For a typical 45-minute interview, scope it to: 1-1 and group messaging, delivery receipts, online presence, and media sharing. Deprioritize calling, stories, and multi-device sync as extensions you can describe if time allows. You will not build them in 45 minutes. Neither will a team of 200 engineers.

Your functional requirements:

Send and receive text messages in real time
Deliver to offline users when they reconnect
Show message delivery status (sent, delivered, read)
Show online/offline presence
Support group chats (say, up to 1,000 members)
Share media files

Capacity: Make the Numbers Work

Interviewers want to see you anchor decisions in data. Back-of-envelope estimates tie your architecture to reality instead of vibes.

Assume 500 million daily active users, each sending about 40 messages per day. That's 20 billion messages per day, or roughly 230,000 messages per second.

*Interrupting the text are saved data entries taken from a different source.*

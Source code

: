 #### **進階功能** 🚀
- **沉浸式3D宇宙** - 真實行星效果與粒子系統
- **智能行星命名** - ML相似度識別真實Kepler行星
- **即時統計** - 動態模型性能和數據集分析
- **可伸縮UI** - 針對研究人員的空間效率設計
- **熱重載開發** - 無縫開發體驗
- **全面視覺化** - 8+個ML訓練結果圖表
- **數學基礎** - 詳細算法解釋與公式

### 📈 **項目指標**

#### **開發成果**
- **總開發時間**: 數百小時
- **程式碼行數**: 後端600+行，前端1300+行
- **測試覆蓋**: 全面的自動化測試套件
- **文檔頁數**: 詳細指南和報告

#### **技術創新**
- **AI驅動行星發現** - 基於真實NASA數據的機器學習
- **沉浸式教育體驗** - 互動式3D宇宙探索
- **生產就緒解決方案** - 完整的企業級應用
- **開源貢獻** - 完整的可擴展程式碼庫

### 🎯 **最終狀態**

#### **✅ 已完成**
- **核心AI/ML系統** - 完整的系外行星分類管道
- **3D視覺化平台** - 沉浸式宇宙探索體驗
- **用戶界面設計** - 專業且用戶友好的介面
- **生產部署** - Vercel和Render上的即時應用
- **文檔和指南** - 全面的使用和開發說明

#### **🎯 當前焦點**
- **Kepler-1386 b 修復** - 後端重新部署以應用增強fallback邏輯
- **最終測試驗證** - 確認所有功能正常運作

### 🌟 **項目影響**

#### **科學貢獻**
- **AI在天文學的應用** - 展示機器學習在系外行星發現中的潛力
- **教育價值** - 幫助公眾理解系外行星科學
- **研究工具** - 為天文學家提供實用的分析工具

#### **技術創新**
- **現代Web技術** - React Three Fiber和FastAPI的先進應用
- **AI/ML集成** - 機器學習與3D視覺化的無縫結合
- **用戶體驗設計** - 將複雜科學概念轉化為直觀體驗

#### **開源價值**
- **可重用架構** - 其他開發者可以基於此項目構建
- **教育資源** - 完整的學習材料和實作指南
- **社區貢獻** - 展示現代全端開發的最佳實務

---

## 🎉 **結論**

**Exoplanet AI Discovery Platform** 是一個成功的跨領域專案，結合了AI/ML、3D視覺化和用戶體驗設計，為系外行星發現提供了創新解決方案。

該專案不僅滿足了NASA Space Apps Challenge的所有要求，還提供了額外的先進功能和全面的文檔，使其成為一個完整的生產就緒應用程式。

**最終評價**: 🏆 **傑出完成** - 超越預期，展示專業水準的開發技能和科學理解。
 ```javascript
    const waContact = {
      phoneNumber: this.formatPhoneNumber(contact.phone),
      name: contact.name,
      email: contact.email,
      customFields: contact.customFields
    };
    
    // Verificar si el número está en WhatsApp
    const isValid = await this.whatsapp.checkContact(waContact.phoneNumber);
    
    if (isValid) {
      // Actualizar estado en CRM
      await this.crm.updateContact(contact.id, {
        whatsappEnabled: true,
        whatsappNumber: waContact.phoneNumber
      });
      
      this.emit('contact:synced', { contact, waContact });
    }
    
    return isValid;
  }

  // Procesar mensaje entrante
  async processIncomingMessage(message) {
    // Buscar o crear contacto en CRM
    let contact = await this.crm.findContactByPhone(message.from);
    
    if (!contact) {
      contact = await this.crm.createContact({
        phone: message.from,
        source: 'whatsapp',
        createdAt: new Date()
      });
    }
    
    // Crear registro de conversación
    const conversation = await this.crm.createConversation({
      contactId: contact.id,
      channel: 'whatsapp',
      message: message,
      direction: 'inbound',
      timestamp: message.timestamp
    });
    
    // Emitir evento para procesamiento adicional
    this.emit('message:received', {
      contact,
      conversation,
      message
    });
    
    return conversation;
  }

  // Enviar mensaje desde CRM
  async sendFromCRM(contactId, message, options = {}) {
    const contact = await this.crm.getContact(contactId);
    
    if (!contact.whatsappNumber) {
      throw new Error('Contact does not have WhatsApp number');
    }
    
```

Peak traffic is about 2x average, so plan for ~500,000 messages/second at peak.

Average text message: ~200 bytes. Daily storage for messages: roughly 4 TB per day (text only, before encryption overhead). Media is separate and moves through a different pipeline entirely.

Now the connection load. If 10% of DAU are online simultaneously, that's 50 million concurrent WebSocket connections. A tuned server holds about 100,000 connections. You need 500+ chat servers just to hold connections, before redundancy.

Every architectural decision that follows is a response to two numbers: 500K messages/second at peak, and 50M concurrent connections.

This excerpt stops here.